(Collected data entries)
>>>>
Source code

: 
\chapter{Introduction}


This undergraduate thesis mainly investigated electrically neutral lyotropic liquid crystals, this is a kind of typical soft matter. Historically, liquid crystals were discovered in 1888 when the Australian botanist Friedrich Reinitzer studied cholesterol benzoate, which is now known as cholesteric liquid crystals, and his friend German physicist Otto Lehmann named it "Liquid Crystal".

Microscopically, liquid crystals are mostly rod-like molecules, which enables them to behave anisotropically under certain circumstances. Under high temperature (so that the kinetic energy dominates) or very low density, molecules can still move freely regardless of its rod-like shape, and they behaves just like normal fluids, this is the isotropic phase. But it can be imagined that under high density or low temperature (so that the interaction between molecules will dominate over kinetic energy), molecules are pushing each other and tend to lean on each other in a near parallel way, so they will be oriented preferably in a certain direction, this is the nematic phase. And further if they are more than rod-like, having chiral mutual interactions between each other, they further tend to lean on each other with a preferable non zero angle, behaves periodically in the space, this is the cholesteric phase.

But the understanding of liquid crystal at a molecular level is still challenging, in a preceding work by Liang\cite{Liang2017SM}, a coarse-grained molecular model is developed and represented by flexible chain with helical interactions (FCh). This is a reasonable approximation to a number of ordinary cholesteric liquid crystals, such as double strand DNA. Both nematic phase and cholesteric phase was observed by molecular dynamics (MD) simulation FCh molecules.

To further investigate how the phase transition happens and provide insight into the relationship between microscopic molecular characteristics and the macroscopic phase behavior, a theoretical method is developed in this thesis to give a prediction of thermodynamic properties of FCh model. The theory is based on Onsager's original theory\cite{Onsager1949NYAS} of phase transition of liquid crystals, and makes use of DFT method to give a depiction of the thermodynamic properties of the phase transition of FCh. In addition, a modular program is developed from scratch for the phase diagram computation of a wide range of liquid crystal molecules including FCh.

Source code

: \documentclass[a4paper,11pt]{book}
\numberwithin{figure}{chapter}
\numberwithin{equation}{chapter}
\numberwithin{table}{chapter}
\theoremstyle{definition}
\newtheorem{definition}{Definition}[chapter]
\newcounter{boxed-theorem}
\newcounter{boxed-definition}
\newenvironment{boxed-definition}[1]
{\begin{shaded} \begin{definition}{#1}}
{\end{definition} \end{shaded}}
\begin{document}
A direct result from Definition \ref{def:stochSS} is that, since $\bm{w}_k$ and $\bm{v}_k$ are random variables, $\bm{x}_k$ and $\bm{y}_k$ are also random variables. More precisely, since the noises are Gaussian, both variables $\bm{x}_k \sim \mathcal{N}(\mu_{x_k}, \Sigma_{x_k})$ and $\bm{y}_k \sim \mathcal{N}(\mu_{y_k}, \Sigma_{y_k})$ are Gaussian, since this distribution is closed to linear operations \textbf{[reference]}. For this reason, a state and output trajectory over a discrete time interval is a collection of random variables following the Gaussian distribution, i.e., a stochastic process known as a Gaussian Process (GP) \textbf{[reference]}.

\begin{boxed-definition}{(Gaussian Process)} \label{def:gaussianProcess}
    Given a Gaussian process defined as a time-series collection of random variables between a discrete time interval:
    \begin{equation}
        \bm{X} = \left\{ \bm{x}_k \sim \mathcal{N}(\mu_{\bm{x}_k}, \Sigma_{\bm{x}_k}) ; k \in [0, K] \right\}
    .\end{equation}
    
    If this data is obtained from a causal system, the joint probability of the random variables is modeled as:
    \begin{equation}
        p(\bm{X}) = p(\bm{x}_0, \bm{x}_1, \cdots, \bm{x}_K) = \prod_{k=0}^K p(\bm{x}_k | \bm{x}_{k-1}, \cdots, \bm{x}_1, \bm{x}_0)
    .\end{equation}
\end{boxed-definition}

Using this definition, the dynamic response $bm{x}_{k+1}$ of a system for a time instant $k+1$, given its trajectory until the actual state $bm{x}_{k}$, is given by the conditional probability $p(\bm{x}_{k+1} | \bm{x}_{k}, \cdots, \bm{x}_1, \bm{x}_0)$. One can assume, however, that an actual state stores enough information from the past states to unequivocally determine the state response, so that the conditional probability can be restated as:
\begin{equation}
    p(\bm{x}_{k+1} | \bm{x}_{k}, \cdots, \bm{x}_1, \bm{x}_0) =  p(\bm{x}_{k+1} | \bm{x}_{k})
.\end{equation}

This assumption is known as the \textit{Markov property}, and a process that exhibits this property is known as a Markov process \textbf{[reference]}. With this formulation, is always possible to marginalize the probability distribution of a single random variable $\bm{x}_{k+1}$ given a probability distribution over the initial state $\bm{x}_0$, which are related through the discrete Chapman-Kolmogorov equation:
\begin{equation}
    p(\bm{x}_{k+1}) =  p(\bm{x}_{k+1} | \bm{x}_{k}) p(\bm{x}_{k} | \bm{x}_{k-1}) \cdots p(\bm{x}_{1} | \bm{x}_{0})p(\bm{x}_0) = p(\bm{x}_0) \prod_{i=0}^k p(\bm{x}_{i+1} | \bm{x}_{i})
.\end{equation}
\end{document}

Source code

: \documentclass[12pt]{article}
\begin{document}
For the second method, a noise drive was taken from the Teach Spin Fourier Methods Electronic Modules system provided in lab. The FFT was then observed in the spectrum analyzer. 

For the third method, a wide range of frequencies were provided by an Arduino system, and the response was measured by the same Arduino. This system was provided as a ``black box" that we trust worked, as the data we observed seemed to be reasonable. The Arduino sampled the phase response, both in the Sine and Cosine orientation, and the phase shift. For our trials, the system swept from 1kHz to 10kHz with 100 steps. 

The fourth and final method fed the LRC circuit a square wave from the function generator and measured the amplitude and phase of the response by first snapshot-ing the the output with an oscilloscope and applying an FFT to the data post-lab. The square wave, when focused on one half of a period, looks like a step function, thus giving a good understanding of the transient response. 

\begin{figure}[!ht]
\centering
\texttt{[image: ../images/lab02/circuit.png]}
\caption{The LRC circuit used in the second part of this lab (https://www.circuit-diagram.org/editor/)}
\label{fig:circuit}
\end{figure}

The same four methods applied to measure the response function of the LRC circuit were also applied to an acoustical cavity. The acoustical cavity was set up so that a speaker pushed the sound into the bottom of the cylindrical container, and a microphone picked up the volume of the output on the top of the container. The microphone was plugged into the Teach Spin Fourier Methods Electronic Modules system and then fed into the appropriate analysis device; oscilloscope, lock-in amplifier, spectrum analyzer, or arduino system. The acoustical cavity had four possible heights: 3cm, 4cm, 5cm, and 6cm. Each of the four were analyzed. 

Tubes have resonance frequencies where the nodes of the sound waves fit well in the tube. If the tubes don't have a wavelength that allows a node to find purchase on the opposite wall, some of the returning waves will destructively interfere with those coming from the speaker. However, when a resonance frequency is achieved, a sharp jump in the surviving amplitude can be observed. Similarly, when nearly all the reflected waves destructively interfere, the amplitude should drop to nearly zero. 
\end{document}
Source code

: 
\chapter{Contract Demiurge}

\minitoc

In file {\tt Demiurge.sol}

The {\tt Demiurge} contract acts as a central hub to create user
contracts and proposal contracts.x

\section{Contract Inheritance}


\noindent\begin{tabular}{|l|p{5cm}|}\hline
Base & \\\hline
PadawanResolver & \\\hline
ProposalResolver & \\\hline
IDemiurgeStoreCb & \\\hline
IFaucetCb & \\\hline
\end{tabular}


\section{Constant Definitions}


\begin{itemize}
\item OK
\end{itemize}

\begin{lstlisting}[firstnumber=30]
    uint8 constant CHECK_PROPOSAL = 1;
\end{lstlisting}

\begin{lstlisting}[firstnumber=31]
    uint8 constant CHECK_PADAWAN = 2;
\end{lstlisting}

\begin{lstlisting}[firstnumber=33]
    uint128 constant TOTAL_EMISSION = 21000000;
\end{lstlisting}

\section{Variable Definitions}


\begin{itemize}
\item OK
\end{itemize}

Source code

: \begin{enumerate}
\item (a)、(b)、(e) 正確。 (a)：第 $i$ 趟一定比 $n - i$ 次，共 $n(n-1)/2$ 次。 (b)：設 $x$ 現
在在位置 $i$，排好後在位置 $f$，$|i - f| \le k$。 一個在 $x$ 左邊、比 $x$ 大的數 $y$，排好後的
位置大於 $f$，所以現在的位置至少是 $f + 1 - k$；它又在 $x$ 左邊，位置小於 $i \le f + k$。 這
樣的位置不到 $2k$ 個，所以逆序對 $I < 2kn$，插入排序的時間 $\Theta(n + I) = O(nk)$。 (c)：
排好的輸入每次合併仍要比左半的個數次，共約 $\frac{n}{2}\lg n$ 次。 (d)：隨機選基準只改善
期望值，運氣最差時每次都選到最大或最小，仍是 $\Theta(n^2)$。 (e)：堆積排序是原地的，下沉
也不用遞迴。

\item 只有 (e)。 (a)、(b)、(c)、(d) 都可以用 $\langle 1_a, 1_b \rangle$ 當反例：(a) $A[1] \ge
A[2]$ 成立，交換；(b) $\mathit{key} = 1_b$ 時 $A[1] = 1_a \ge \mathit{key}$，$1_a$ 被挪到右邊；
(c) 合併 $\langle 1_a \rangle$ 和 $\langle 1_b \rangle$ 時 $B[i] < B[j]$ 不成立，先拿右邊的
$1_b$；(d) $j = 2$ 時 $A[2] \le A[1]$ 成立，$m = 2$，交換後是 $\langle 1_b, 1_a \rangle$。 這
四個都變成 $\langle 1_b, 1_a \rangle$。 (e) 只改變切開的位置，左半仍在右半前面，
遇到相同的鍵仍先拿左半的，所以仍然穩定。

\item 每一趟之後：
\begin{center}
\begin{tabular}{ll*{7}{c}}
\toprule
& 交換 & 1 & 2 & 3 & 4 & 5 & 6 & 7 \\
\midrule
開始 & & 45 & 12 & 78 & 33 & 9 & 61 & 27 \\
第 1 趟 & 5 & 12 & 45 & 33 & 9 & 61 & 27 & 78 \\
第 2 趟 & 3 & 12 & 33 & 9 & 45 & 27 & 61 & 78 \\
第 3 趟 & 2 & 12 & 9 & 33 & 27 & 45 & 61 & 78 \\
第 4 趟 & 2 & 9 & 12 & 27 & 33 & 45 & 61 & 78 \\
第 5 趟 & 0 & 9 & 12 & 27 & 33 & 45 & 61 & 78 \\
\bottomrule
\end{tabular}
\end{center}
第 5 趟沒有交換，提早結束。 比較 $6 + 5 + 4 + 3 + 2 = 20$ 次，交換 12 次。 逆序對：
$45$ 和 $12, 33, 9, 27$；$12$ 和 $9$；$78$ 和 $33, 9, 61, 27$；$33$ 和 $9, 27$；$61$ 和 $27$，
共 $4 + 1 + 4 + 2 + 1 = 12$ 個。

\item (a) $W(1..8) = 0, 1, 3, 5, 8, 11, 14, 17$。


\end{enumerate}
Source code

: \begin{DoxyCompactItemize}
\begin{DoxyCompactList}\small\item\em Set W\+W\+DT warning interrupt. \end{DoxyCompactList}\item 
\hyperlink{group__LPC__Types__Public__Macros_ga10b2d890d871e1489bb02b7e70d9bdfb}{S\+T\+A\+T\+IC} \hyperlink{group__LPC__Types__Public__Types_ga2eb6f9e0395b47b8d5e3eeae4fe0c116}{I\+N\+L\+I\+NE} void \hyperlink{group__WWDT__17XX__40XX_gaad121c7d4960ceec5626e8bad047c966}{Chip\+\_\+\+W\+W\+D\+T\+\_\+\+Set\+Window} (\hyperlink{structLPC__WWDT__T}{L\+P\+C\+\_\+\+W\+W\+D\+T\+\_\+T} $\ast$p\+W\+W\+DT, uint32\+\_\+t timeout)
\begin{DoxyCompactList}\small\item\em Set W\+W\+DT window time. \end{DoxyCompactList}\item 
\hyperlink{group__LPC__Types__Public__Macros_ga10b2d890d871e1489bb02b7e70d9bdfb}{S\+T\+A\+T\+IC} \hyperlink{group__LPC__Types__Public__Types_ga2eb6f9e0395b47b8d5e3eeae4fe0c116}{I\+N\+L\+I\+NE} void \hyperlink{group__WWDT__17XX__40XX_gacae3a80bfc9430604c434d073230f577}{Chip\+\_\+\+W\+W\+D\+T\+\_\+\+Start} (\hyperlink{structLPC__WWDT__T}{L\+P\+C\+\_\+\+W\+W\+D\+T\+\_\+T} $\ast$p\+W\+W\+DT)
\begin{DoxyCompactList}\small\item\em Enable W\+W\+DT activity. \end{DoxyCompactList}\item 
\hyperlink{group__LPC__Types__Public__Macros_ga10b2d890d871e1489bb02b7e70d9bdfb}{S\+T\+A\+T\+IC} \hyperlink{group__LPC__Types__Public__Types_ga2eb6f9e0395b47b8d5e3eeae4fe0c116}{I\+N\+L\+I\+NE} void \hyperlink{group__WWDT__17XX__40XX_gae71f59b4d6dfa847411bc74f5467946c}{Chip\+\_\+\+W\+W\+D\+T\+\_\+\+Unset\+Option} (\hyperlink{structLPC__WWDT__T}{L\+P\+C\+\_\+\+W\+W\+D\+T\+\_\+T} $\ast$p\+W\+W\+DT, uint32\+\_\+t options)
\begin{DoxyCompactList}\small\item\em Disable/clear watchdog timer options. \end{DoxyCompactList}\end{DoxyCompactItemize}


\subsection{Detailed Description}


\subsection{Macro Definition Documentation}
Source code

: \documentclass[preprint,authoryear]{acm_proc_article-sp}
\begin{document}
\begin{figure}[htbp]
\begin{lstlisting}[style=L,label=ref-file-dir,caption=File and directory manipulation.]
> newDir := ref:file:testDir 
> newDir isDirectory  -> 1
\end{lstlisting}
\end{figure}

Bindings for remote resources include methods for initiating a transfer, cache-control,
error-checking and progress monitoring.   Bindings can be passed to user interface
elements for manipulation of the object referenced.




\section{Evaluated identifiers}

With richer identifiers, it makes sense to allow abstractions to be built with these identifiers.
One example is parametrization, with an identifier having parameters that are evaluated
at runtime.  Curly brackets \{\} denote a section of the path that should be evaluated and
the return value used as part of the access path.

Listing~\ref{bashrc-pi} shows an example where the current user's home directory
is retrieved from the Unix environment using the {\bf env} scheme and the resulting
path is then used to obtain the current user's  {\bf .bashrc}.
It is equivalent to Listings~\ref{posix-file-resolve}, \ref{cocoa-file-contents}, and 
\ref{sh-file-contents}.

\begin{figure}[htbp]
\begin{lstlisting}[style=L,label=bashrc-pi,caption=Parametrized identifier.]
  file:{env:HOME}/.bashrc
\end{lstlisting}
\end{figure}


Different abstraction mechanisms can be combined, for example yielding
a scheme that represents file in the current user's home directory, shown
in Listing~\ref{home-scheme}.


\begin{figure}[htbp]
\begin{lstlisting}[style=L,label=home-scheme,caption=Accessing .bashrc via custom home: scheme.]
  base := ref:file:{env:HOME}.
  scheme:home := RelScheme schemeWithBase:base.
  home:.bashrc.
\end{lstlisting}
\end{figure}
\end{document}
<<<<
## Exercise brief
Return a copy of each line in the entries that contains "newcounter".

## Your response
\newcounter{boxed-theorem}
\newcounter{boxed-definition}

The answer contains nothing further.